### ASSIGNMENT
Your task is to copy the stretch of lines in the records below that begins with the line containing "The 1 $b$-tag" and ends with the line containing "This approach is equivalent", exactly as written, with nothing added.

RECORDS SHOWN: Begin

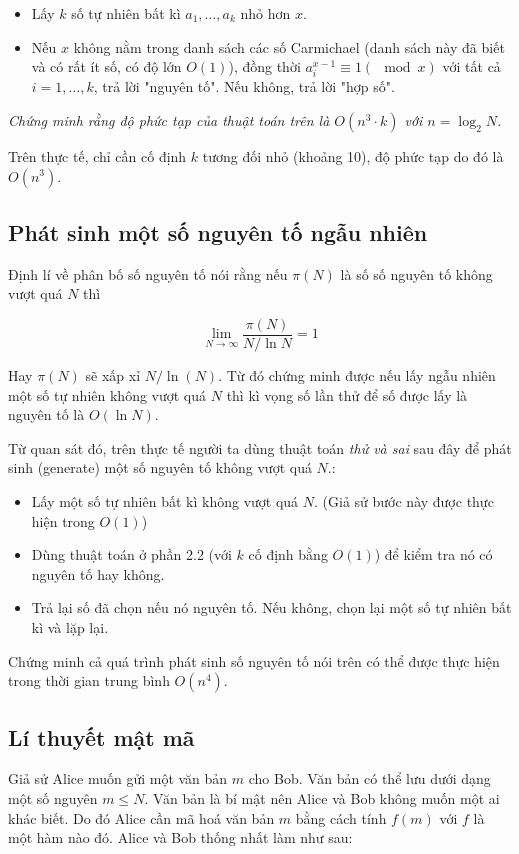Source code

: \documentclass{article}
\begin{document}
\begin{itemize}
    \item Lấy $k$ số tự nhiên bất kì $a_1, \ldots, a_k$ nhỏ hơn $x$.
    \item Nếu $x$ không nằm trong danh sách các số Carmichael (danh sách này đã biết và có rất ít số, có độ lớn $O(1)$), đồng thời $a_i^{x-1} \equiv 1 (\mod x)$ với tất cả $i = 1, \ldots, k$, trả lời "nguyên tố". Nếu không, trả lời "hợp số".
\end{itemize}

\textit{Chứng minh rằng độ phức tạp của thuật toán trên là $O(n^3\cdot k)$ với $n = \log_2 N$. }

Trên thực tế, chỉ cần cố định $k$ tương đối nhỏ (khoảng 10), độ phức tạp do đó là $O(n^3)$.

\subsection{Phát sinh một số nguyên tố ngẫu nhiên}
Định lí về phân bố số nguyên tố nói rằng nếu $\pi(N)$ là số số nguyên tố không vượt quá $N$ thì

$$
\lim\limits_{N\to \infty} \frac{\pi(N)}{N/\ln N} = 1 
$$

Hay $\pi(N)$ sẽ xấp xỉ $N/\ln(N)$. Từ đó chứng minh được nếu lấy ngẫu nhiên một số tự nhiên không vượt quá $N$ thì kì vọng số lần thử để số được lấy là nguyên tố là $O(\ln N)$.

Từ quan sát đó, trên thực tế người ta dùng thuật toán \textit{thử và sai} sau đây để phát sinh (generate) một số nguyên tố không vượt quá $N$.:

\begin{itemize}
    \item Lấy một số tự nhiên bất kì không vượt quá $N$. (Giả sử bước này được thực hiện trong $O(1)$)
    \item Dùng thuật toán ở phần 2.2 (với $k$ cố định bằng $O(1)$) để kiểm tra nó có nguyên tố hay không. 
    \item Trả lại số đã chọn nếu nó nguyên tố. Nếu không, chọn lại một số tự nhiên bất kì và lặp lại.
\end{itemize}

\begin{em}
    Chứng minh cả quá trình phát sinh số nguyên tố nói trên có thể được thực hiện trong thời gian trung bình $O(n^4)$.
\end{em}

\subsection{Lí thuyết mật mã}
Giả sử Alice muốn gửi một văn bản $m$ cho Bob. Văn bản có thể lưu dưới dạng một số nguyên $m \leq N$. Văn bản là bí mật nên Alice và Bob không muốn một ai khác biết. Do đó Alice cần mã hoá văn bản $m$ bằng cách tính $f(m)$ với $f$ là một hàm nào đó. Alice và Bob thống nhất làm như sau:
\end{document}
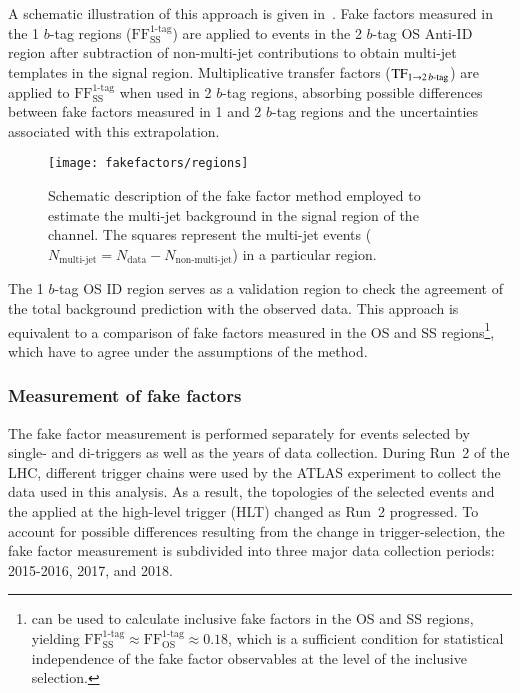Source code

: A schematic illustration of this approach is given
in~. Fake factors measured in the 1
$b$-tag regions ($\text{FF}_\text{SS}^\text{1-tag}$) are applied to
events in the 2 $b$-tag OS Anti-ID region after subtraction of
non-multi-jet contributions to obtain multi-jet templates in the
signal region. Multiplicative transfer factors
($\text{TF}_{1 \rightarrow 2\,b\text{-tag}}$) are applied to
$\text{FF}_\text{SS}^\text{1-tag}$ when used in 2 $b$-tag regions,
absorbing possible differences between fake factors measured in 1 and
2 $b$-tag regions and the uncertainties associated with this
extrapolation.

\begin{figure}[htbp]
  \centering

  \texttt{[image: fakefactors/regions]}

  \caption{Schematic description of the fake factor method employed to
    estimate the multi-jet background in the signal region of the
    \hadhad channel. The squares represent the multi-jet events
    ($N_\text{multi-jet} = N_\text{data} - N_\text{non-multi-jet}$) in
    a particular region.}
  \label{fig:fakefactor_regions}
\end{figure}

The 1 $b$-tag OS ID region serves as a validation region to check the
agreement of the total background prediction with the observed data.
This approach is equivalent to a comparison of fake factors measured in the OS
and SS regions\footnote{ can be used to
  calculate inclusive fake factors in the OS and SS regions, yielding
  $\text{FF}_\text{SS}^\text{1-tag} \approx
  \text{FF}_\text{OS}^\text{1-tag} \approx 0.18$, which is a
  sufficient condition for statistical independence of the fake factor
  observables at the level of the inclusive selection.}, which have to
agree under the assumptions of the method.


\subsubsection{Measurement of fake factors}

The fake factor measurement is performed separately for events
selected by single- and di-\tauhadvis triggers as well as the years of
data collection. During Run~2 of the LHC, different \tauhadvis trigger
chains were used by the ATLAS experiment to collect the data used in
this analysis. As a result, the topologies of the selected events and
the \tauid applied at the high-level trigger (HLT) changed as Run~2
progressed. To account for possible differences resulting from the
change in trigger-selection, the fake factor measurement is subdivided
into three major data collection periods: 2015-2016, 2017, and
2018. %

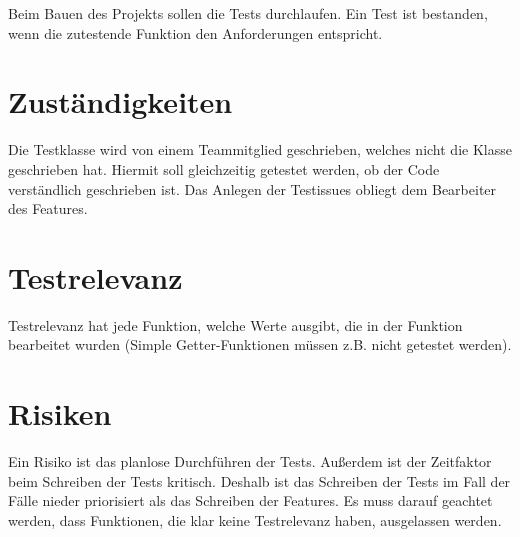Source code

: Beim Bauen des Projekts sollen die Tests durchlaufen.
Ein Test ist bestanden, wenn die zutestende Funktion den Anforderungen entspricht.

\section{Zuständigkeiten}
Die Testklasse wird von einem Teammitglied geschrieben, welches nicht die Klasse geschrieben hat. Hiermit soll
gleichzeitig getestet werden, ob der Code verständlich geschrieben ist.
Das Anlegen der Testissues obliegt dem Bearbeiter des Features.

\section{Testrelevanz}
Testrelevanz hat jede Funktion, welche Werte ausgibt, die in der Funktion bearbeitet wurden
(Simple Getter-Funktionen müssen z.B. nicht getestet werden).

\section{Risiken}
Ein Risiko ist das planlose Durchführen der Tests. 
Außerdem ist der Zeitfaktor beim Schreiben der Tests kritisch.
Deshalb ist das Schreiben der Tests im Fall der Fälle nieder priorisiert als das Schreiben der Features.
Es muss darauf geachtet werden, dass Funktionen, die klar keine Testrelevanz haben, ausgelassen werden.


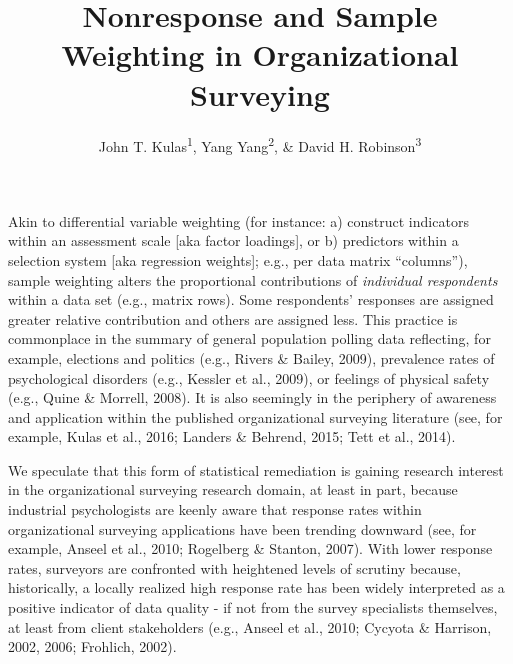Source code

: \documentclass[
  man,mask]{apa7}
\title{Nonresponse and Sample Weighting in Organizational Surveying}
\author{John T. Kulas\textsuperscript{1}, Yang Yang\textsuperscript{2}, \& David H. Robinson\textsuperscript{3}}
\date{}
\affiliation{\vspace{0.5cm}\textsuperscript{1} Montclair State University\\\textsuperscript{2} Roche Group\\\textsuperscript{3} St.~Cloud State University}
\begin{document}
\maketitle

Akin to differential variable weighting (for instance: a) construct indicators within an assessment scale {[}aka factor loadings{]}, or b) predictors within a selection system {[}aka regression weights{]}; e.g., per data matrix ``columns''), sample weighting alters the proportional contributions of \emph{individual respondents} within a data set (e.g., matrix rows). Some respondents' responses are assigned greater relative contribution and others are assigned less. This practice is commonplace in the summary of general population polling data reflecting, for example, elections and politics (e.g., Rivers \& Bailey, 2009), prevalence rates of psychological disorders (e.g., Kessler et al., 2009), or feelings of physical safety (e.g., Quine \& Morrell, 2008). It is also seemingly in the periphery of awareness and application within the published organizational surveying literature (see, for example, Kulas et al., 2016; Landers \& Behrend, 2015; Tett et al., 2014).

We speculate that this form of statistical remediation is gaining research interest in the organizational surveying research domain, at least in part, because industrial psychologists are keenly aware that response rates within organizational surveying applications have been trending downward (see, for example, Anseel et al., 2010; Rogelberg \& Stanton, 2007). With lower response rates, surveyors are confronted with heightened levels of scrutiny because, historically, a locally realized high response rate has been widely interpreted as a positive indicator of data quality - if not from the survey specialists themselves, at least from client stakeholders (e.g., Anseel et al., 2010; Cycyota \& Harrison, 2002, 2006; Frohlich, 2002).
\end{document}
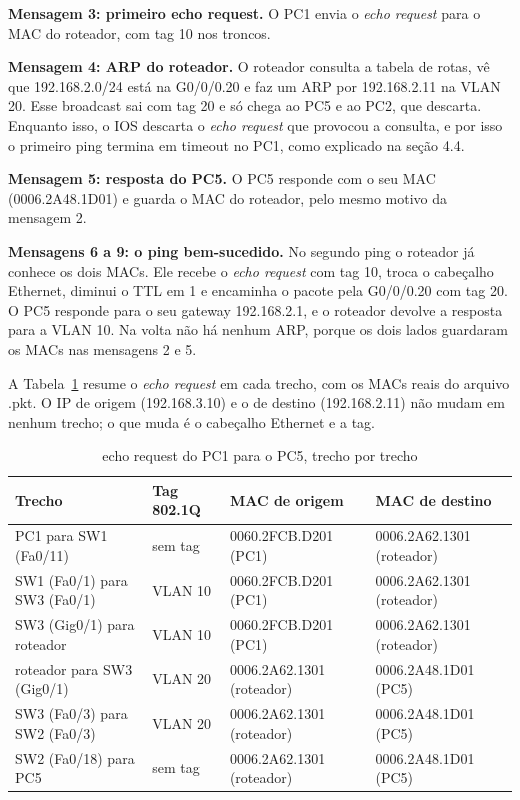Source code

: \textbf{Mensagem 3: primeiro echo request.} O PC1 envia o \emph{echo request} para o MAC do roteador, com tag 10 nos troncos.

\textbf{Mensagem 4: ARP do roteador.} O roteador consulta a tabela de rotas, vê que 192.168.2.0/24 está na G0/0/0.20 e faz um ARP por 192.168.2.11 na VLAN 20. Esse broadcast sai com tag 20 e só chega ao PC5 e ao PC2, que descarta. Enquanto isso, o IOS descarta o \emph{echo request} que provocou a consulta, e por isso o primeiro ping termina em timeout no PC1, como explicado na seção 4.4.

\textbf{Mensagem 5: resposta do PC5.} O PC5 responde com o seu MAC (0006.2A48.1D01) e guarda o MAC do roteador, pelo mesmo motivo da mensagem 2.

\textbf{Mensagens 6 a 9: o ping bem-sucedido.} No segundo ping o roteador já conhece os dois MACs. Ele recebe o \emph{echo request} com tag 10, troca o cabeçalho Ethernet, diminui o TTL em 1 e encaminha o pacote pela G0/0/0.20 com tag 20. O PC5 responde para o seu gateway 192.168.2.1, e o roteador devolve a resposta para a VLAN 10. Na volta não há nenhum ARP, porque os dois lados guardaram os MACs nas mensagens 2 e 5.

A Tabela~\ref{tab:echo} resume o \emph{echo request} em cada trecho, com os MACs reais do arquivo .pkt. O IP de origem (192.168.3.10) e o de destino (192.168.2.11) não mudam em nenhum trecho; o que muda é o cabeçalho Ethernet e a tag.

\begin{table}[H]
\caption{echo request do PC1 para o PC5, trecho por trecho}\label{tab:echo}
\small\renewcommand{\arraystretch}{1.2}
\begin{tabularx}{\textwidth}{@{}>{\raggedright\arraybackslash}Xlll@{}}
\toprule
\textbf{Trecho} & \textbf{Tag 802.1Q} & \textbf{MAC de origem} & \textbf{MAC de destino}\\
\midrule
PC1 para SW1 (Fa0/11) & sem tag & 0060.2FCB.D201 (PC1) & 0006.2A62.1301 (roteador)\\
SW1 (Fa0/1) para SW3 (Fa0/1) & VLAN 10 & 0060.2FCB.D201 (PC1) & 0006.2A62.1301 (roteador)\\
SW3 (Gig0/1) para roteador & VLAN 10 & 0060.2FCB.D201 (PC1) & 0006.2A62.1301 (roteador)\\
roteador para SW3 (Gig0/1) & VLAN 20 & 0006.2A62.1301 (roteador) & 0006.2A48.1D01 (PC5)\\
SW3 (Fa0/3) para SW2 (Fa0/3) & VLAN 20 & 0006.2A62.1301 (roteador) & 0006.2A48.1D01 (PC5)\\
SW2 (Fa0/18) para PC5 & sem tag & 0006.2A62.1301 (roteador) & 0006.2A48.1D01 (PC5)\\
\bottomrule
\end{tabularx}
\fonte
\end{table}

RECORDS SHOWN: End

### ANSWER TO THE EXERCISE
The 1 $b$-tag OS ID region serves as a validation region to check the
agreement of the total background prediction with the observed data.
This approach is equivalent to a comparison of fake factors measured in the OS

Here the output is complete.